On the flip side, agents say the typical buyer is a successful middle-age person from Los Angeles or elsewhere in Orange County looking for a second home or their dream home. “Living near the ocean and an ocean view home never goes out of style,” Hufnagel said.
That trend shrinks occupancy in the town’s 7,500 single-family homes, with as many as 20 percent second-homes, he estimated.
Agents have mixed views over the impact of the recently passed tax-reform overhaul, which places a cap of $10,000 on property tax deductions and mortgage interest on homes over $750,000.
Hufnagel and Balzer think it will make little difference in decision-making locally. “Even though they might not get a better tax benefit, it’s not a deterrent to the market,” Hufnagel predicted.

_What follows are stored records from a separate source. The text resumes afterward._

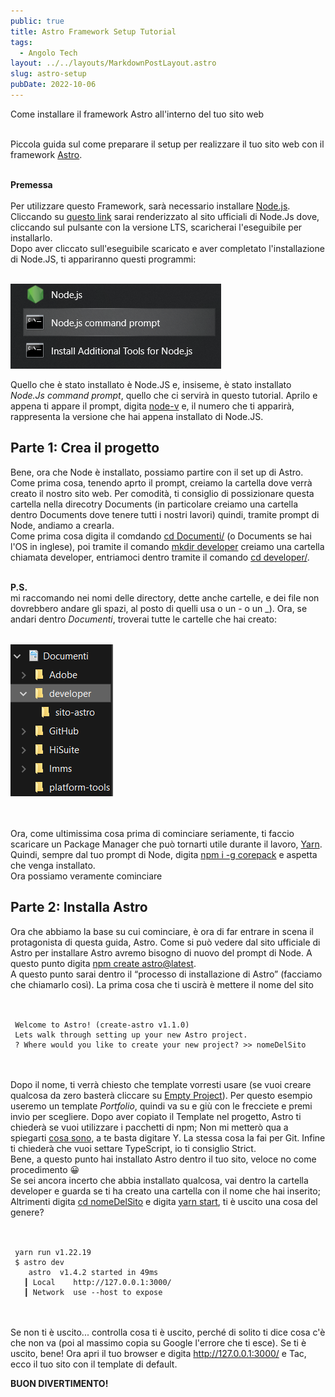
 ```yaml
---
public: true
title: Astro Framework Setup Tutorial
tags:
  - Angolo Tech
layout: ../../layouts/MarkdownPostLayout.astro
slug: astro-setup
pubDate: 2022-10-06
---
```


Come installare il framework Astro all'interno del tuo sito web<br /><br />

Piccola guida sul come preparare il setup per realizzare il tuo sito web con il framework <a href="https://astro.build/">Astro</a>.<br /><br />

**Premessa** <br /><br />
Per utilizzare questo Framework, sarà necessario installare <a href="https://nodejs.org/en/">Node.js</a>. Cliccando su <a href="https://nodejs.org/en/">questo link</a> sarai renderizzato al sito ufficiali di Node.Js dove, cliccando sul pulsante con la versione LTS, scaricherai l'eseguibile per installarlo.<br />
Dopo aver cliccato sull'eseguibile scaricato e aver completato l'installazione di Node.JS, ti appariranno questi programmi:<br /><br />

<img src="https://raw.githubusercontent.com/mattiaudisio/piacerematthew/main/public/images/posts/node1.png">

Quello che è stato installato è Node.JS e, insiseme, è stato installato _Node.Js command prompt_, quello che ci servirà in questo tutorial.
Aprilo e appena ti appare il prompt, digita <u>node-v</u> e, il numero che ti apparirà, rappresenta la versione che hai appena installato di Node.JS.


## Parte 1: Crea il progetto

Bene, ora che Node è installato, possiamo partire con il set up di Astro.<br />
Come prima cosa, tenendo aprto il prompt, creiamo la cartella dove verrà creato il nostro sito web. Per comodità, ti consiglio di possizionare questa cartella nella direcotry Documents (in particolare creiamo una cartella dentro Documents dove tenere tutti i nostri lavori) quindi, tramite prompt di Node, andiamo a crearla.<br />
Come prima cosa digita il comdando <u>cd Documenti/</u> (o Documents se hai l'OS in inglese), poi tramite il comando <u>mkdir developer</u> creiamo una cartella chiamata developer, entriamoci dentro tramite il comando <u>cd developer/</u>.<br /><br />

**P.S.**<br />
mi raccomando nei nomi delle directory, dette anche cartelle, e dei file non dovrebbero andare gli spazi, al posto di quelli usa o un - o un _).
Ora, se andari dentro _Documenti_, troverai tutte le cartelle che hai creato:<br /><br />

<img src="https://raw.githubusercontent.com/mattiaudisio/piacerematthew/main/public/images/posts/node2.png">

<br /><br />
Ora, come ultimissima cosa prima di cominciare seriamente, ti faccio scaricare un Package Manager che può tornarti utile durante il lavoro, <a href="https://yarnpkg.com/">Yarn</a>. Quindi, sempre dal tuo prompt di Node, digita <u>npm i -g corepack</u> e aspetta che venga installato.<br />
Ora possiamo veramente cominciare

## Parte 2: Installa Astro

Ora che abbiamo la base su cui cominciare, è ora di far entrare in scena il protagonista di questa guida, Astro. Come si può vedere dal sito ufficiale di Astro per installare Astro avremo bisogno di nuovo del prompt di Node. A questo punto digita <u>npm create astro@latest</u>.<br />
A questo punto sarai dentro il “processo di installazione di Astro” (facciamo che chiamarlo così). La prima cosa che ti uscirà è mettere il nome del sito<br /><br />

```

 Welcome to Astro! (create-astro v1.1.0)
 Lets walk through setting up your new Astro project.
 ? Where would you like to create your new project? >> nomeDelSito

```
<br /><br />
Dopo il nome, ti verrà chiesto che template vorresti usare (se vuoi creare qualcosa da zero basterà cliccare su <u>Empty Project</u>). Per questo esempio useremo un template _Portfolio_, quindi va su e giù con le frecciete e premi invio per scegliere. Dopo aver copiato il Template nel progetto, Astro ti chiederà se vuoi utilizzare i pacchetti di npm; Non mi metterò qua a spiegarti <a href="https://it.wikipedia.org/wiki/Npm_(software)">cosa sono</a>, a te basta digitare Y. La stessa cosa la fai per Git. Infine ti chiederà che vuoi settare TypeScript, io ti consiglio Strict.<br />
Bene, a questo punto hai installato Astro dentro il tuo sito, veloce no come procedimento 😀<br />
Se sei ancora incerto che abbia installato qualcosa, vai dentro la cartella developer e guarda se ti ha creato una cartella con il nome che hai inserito; Altrimenti digita <u>cd nomeDelSito</u> e digita <u>yarn start</u>, ti è uscito una cosa del genere?<br /><br />

```

 yarn run v1.22.19
 $ astro dev
    astro  v1.4.2 started in 49ms
   ┃ Local    http://127.0.0.1:3000/
   ┃ Network  use --host to expose

```

<br /><br />
Se non ti è uscito... controlla cosa ti è uscito, perché di solito ti dice cosa c'è che non va (poi al massimo copia su Google l'errore che ti esce).
Se ti è uscito, bene! Ora apri il tuo browser e digita http://127.0.0.1:3000/ e Tac, ecco il tuo sito con il template di default.

**BUON DIVERTIMENTO!**
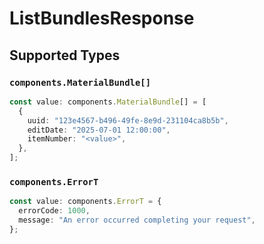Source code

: # ListBundlesResponse


## Supported Types

### `components.MaterialBundle[]`

```typescript
const value: components.MaterialBundle[] = [
  {
    uuid: "123e4567-b496-49fe-8e9d-231104ca8b5b",
    editDate: "2025-07-01 12:00:00",
    itemNumber: "<value>",
  },
];
```

### `components.ErrorT`

```typescript
const value: components.ErrorT = {
  errorCode: 1000,
  message: "An error occurred completing your request",
};
```

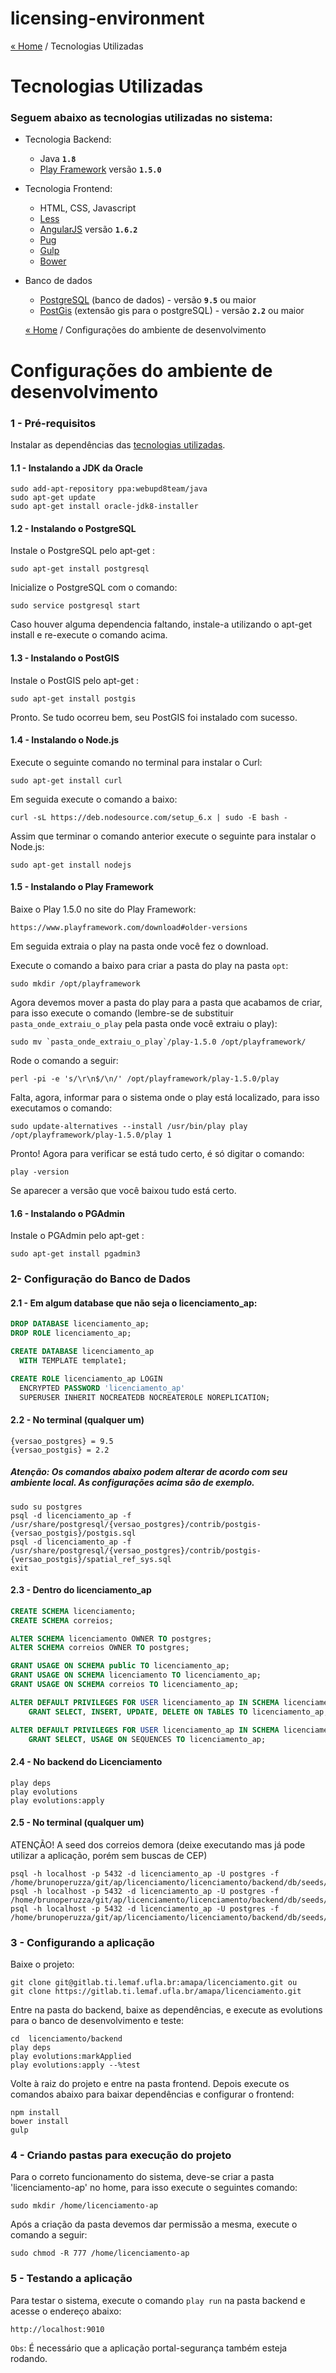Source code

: # licensing-environment

[« Home](home) / Tecnologias Utilizadas

# Tecnologias Utilizadas

### Seguem abaixo as tecnologias utilizadas no sistema:

- Tecnologia Backend: 
    - Java **`1.8`**
    - [Play Framework](http://www.playframework.com) versão **`1.5.0`**
    
- Tecnologia Frontend: 
    - HTML, CSS, Javascript
    - [Less](http://lesscss.org/)
    - [AngularJS](http://angularjs.org/) versão **`1.6.2`**
    - [Pug](https://pugjs.org)
    - [Gulp](http://gulpjs.com/)
    - [Bower](http://bower.io/)
    
- Banco de dados
  - [PostgreSQL](http://www.postgresql.org/) (banco de dados) - versão **`9.5`** ou maior
  - [PostGis](http://postgis.net/) (extensão gis para o postgreSQL) - versão **`2.2`** ou maior
  
  

  [« Home](home) / Configurações do ambiente de desenvolvimento

# Configurações do ambiente de desenvolvimento

### 1 - Pré-requisitos

Instalar as dependências das [tecnologias utilizadas](tecnologias-utilizadas).

#### 1.1 - Instalando a JDK da Oracle

    sudo add-apt-repository ppa:webupd8team/java
    sudo apt-get update
    sudo apt-get install oracle-jdk8-installer

#### 1.2 - Instalando o PostgreSQL 

Instale o PostgreSQL pelo apt-get :

    sudo apt-get install postgresql

Inicialize o PostgreSQL com o comando:

    sudo service postgresql start

Caso houver alguma dependencia faltando, instale-a utilizando o apt-get install e re-execute o comando acima.

#### 1.3 - Instalando o PostGIS

Instale o PostGIS pelo apt-get :

    sudo apt-get install postgis

Pronto. Se tudo ocorreu bem, seu PostGIS foi instalado com sucesso.

#### 1.4 - Instalando o Node.js

Execute o seguinte comando no terminal para instalar o Curl:

    sudo apt-get install curl

Em seguida execute o comando a baixo: 

    curl -sL https://deb.nodesource.com/setup_6.x | sudo -E bash -

Assim que terminar o comando anterior execute o seguinte para instalar o Node.js:

    sudo apt-get install nodejs

#### 1.5 - Instalando o Play Framework

Baixe o Play 1.5.0 no site do Play Framework:

    https://www.playframework.com/download#older-versions

Em seguida extraia o play na pasta onde você fez o download.

Execute o comando a baixo para criar a pasta do play na pasta `opt`:

    sudo mkdir /opt/playframework

Agora devemos mover a pasta do play para a pasta que acabamos de criar, para isso execute o comando (lembre-se de substituir `pasta_onde_extraiu_o_play` pela pasta onde você extraiu o play):

    sudo mv `pasta_onde_extraiu_o_play`/play-1.5.0 /opt/playframework/

Rode o comando a seguir:

    perl -pi -e 's/\r\n$/\n/' /opt/playframework/play-1.5.0/play


Falta, agora, informar para o sistema onde o play está localizado, para isso executamos o comando:

    sudo update-alternatives --install /usr/bin/play play /opt/playframework/play-1.5.0/play 1

Pronto! Agora para verificar se está tudo certo, é só digitar o comando:

    play -version

Se aparecer a versão que você baixou tudo está certo.

#### 1.6 - Instalando o PGAdmin

Instale o PGAdmin pelo apt-get :

    sudo apt-get install pgadmin3

### 2- Configuração do Banco de Dados ###

#### 2.1 - Em algum database que não seja o licenciamento_ap:
```sql
DROP DATABASE licenciamento_ap;
DROP ROLE licenciamento_ap;

CREATE DATABASE licenciamento_ap
  WITH TEMPLATE template1;

CREATE ROLE licenciamento_ap LOGIN
  ENCRYPTED PASSWORD 'licenciamento_ap'
  SUPERUSER INHERIT NOCREATEDB NOCREATEROLE NOREPLICATION;
```

#### 2.2 - No terminal (qualquer um)
```
{versao_postgres} = 9.5
{versao_postgis} = 2.2
``` 
##### Atenção: Os comandos abaixo podem alterar de acordo com seu ambiente local. As configurações acima são de exemplo.
```
sudo su postgres
psql -d licenciamento_ap -f /usr/share/postgresql/{versao_postgres}/contrib/postgis-{versao_postgis}/postgis.sql
psql -d licenciamento_ap -f /usr/share/postgresql/{versao_postgres}/contrib/postgis-{versao_postgis}/spatial_ref_sys.sql
exit
```

#### 2.3 - Dentro do licenciamento_ap

```sql
CREATE SCHEMA licenciamento;
CREATE SCHEMA correios;

ALTER SCHEMA licenciamento OWNER TO postgres;
ALTER SCHEMA correios OWNER TO postgres;

GRANT USAGE ON SCHEMA public TO licenciamento_ap;
GRANT USAGE ON SCHEMA licenciamento TO licenciamento_ap;
GRANT USAGE ON SCHEMA correios TO licenciamento_ap;

ALTER DEFAULT PRIVILEGES FOR USER licenciamento_ap IN SCHEMA licenciamento, correios
    GRANT SELECT, INSERT, UPDATE, DELETE ON TABLES TO licenciamento_ap;

ALTER DEFAULT PRIVILEGES FOR USER licenciamento_ap IN SCHEMA licenciamento, correios
    GRANT SELECT, USAGE ON SEQUENCES TO licenciamento_ap;
```

#### 2.4 - No backend do Licenciamento

```
play deps
play evolutions
play evolutions:apply
```

#### 2.5 - No terminal (qualquer um)

ATENÇÃO! A seed dos correios demora (deixe executando mas já pode utilizar a aplicação, porém sem buscas de CEP)
```
psql -h localhost -p 5432 -d licenciamento_ap -U postgres -f /home/brunoperuzza/git/ap/licenciamento/licenciamento/backend/db/seeds/01_estado_the_geom.sql
psql -h localhost -p 5432 -d licenciamento_ap -U postgres -f /home/brunoperuzza/git/ap/licenciamento/licenciamento/backend/db/seeds/02_municpios_the_geom.sql
psql -h localhost -p 5432 -d licenciamento_ap -U postgres -f /home/brunoperuzza/git/ap/licenciamento/licenciamento/backend/db/seeds/03_inserts_correios.sql
```

### 3 - Configurando a aplicação

Baixe o projeto:

    git clone git@gitlab.ti.lemaf.ufla.br:amapa/licenciamento.git ou 
    git clone https://gitlab.ti.lemaf.ufla.br/amapa/licenciamento.git


Entre na pasta do backend, baixe as dependências, e execute as evolutions para o banco de desenvolvimento e teste:

    cd  licenciamento/backend
    play deps
    play evolutions:markApplied
    play evolutions:apply --%test

Volte à raiz do projeto e entre na pasta frontend. Depois execute os comandos abaixo para baixar dependências e configurar o frontend:

    npm install
    bower install
    gulp

### 4 - Criando pastas para execução do projeto

Para o correto funcionamento do sistema, deve-se criar a pasta 'licenciamento-ap' no home, para isso execute o seguintes comando:

    sudo mkdir /home/licenciamento-ap

Após a criação da pasta devemos dar permissão a mesma, execute o comando a seguir:

    sudo chmod -R 777 /home/licenciamento-ap

### 5 - Testando a aplicação

Para testar o sistema, execute o comando `play run` na pasta backend e acesse o endereço abaixo:

    http://localhost:9010

`Obs`: É necessário que a aplicação portal-segurança também esteja rodando.
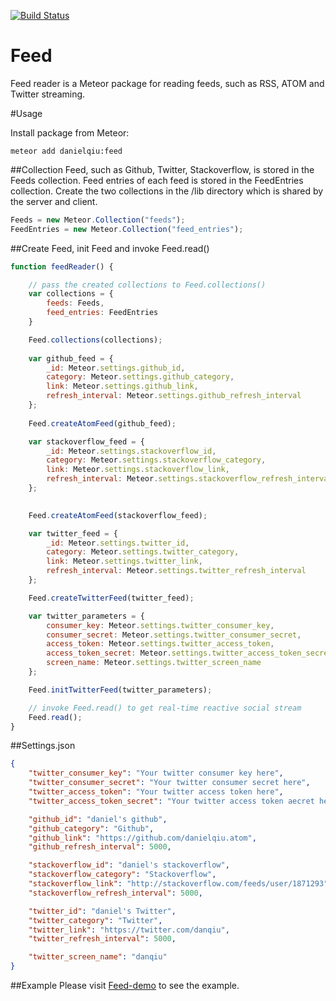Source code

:[![Build Status](https://travis-ci.org/danielqiu/feed.png?branch=master)](https://travis-ci.org/danielqiu/feed)

Feed
======
Feed reader is a Meteor package for reading feeds, such as RSS, ATOM and Twitter streaming.

#Usage

Install package from Meteor:
```
meteor add danielqiu:feed
```
##Collection
Feed, such as Github, Twitter, Stackoverflow, is stored in the Feeds collection. Feed entries of each feed is stored in the FeedEntries collection. Create the two collections in the /lib directory which is shared by the server and client.

```javascript
Feeds = new Meteor.Collection("feeds");
FeedEntries = new Meteor.Collection("feed_entries");
```

##Create Feed, init Feed and invoke Feed.read()
```javascript
function feedReader() {

    // pass the created collections to Feed.collections()
    var collections = {
        feeds: Feeds,
        feed_entries: FeedEntries
    }

    Feed.collections(collections);
        
    var github_feed = {
        _id: Meteor.settings.github_id,
        category: Meteor.settings.github_category,
        link: Meteor.settings.github_link,
        refresh_interval: Meteor.settings.github_refresh_interval
    };
    
    Feed.createAtomFeed(github_feed);

    var stackoverflow_feed = {
        _id: Meteor.settings.stackoverflow_id,
        category: Meteor.settings.stackoverflow_category,
        link: Meteor.settings.stackoverflow_link,
        refresh_interval: Meteor.settings.stackoverflow_refresh_interval
    };
    

    Feed.createAtomFeed(stackoverflow_feed);

    var twitter_feed = {
        _id: Meteor.settings.twitter_id,
        category: Meteor.settings.twitter_category,
        link: Meteor.settings.twitter_link,
        refresh_interval: Meteor.settings.twitter_refresh_interval
    };

    Feed.createTwitterFeed(twitter_feed);

    var twitter_parameters = {
        consumer_key: Meteor.settings.twitter_consumer_key,
        consumer_secret: Meteor.settings.twitter_consumer_secret, 
        access_token: Meteor.settings.twitter_access_token,
        access_token_secret: Meteor.settings.twitter_access_token_secret,
        screen_name: Meteor.settings.twitter_screen_name
    };

    Feed.initTwitterFeed(twitter_parameters);

    // invoke Feed.read() to get real-time reactive social stream
    Feed.read();
}
```
##Settings.json
```json
{
    "twitter_consumer_key": "Your twitter consumer key here",
    "twitter_consumer_secret": "Your twitter consumer secret here",
    "twitter_access_token": "Your twitter access token here",
    "twitter_access_token_secret": "Your twitter access token aecret here",

    "github_id": "daniel's github",
    "github_category": "Github",
    "github_link": "https://github.com/danielqiu.atom",
    "github_refresh_interval": 5000,

    "stackoverflow_id": "daniel's stackoverflow",
    "stackoverflow_category": "Stackoverflow",
    "stackoverflow_link": "http://stackoverflow.com/feeds/user/1871293",
    "stackoverflow_refresh_interval": 5000,

    "twitter_id": "daniel's Twitter",
    "twitter_category": "Twitter",
    "twitter_link": "https://twitter.com/danqiu",
    "twitter_refresh_interval": 5000,

    "twitter_screen_name": "danqiu"
}
```

##Example
Please visit [Feed-demo](https://github.com/danielqiu/feed-demo) to see the example.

Johnson’s forecast differs. He predicted a newfound appreciation in historical homes covered by the Mills Act, which suppresses property taxes in exchange for binding pledges by the owner for upkeep. “It’s a further selling point for those homes,” said Johnson.
Under the new tax rules, a buyer of a median priced $1.8 million Laguna home will lose deductions of about $9,800 on property tax and $30,000 on interest. For the still-working professional, that’s a big figure to walk away from and likely will lead to a softening of home prices in that segment, Johnson said.
Because of greater qualifying restrictions for mortgages by lenders, more buyers are relying on cash deals and foregoing loans, despite low mortgage interest rates. Agents estimate that a third to half of local purchases are closed with cash, typically from downsizing elsewhere or liquidating stock holdings. Foreign buyers are not major influence here, they say.
“We’re an unusual market for the aspirational and affluent; it seems to buck trends,” Johnson said.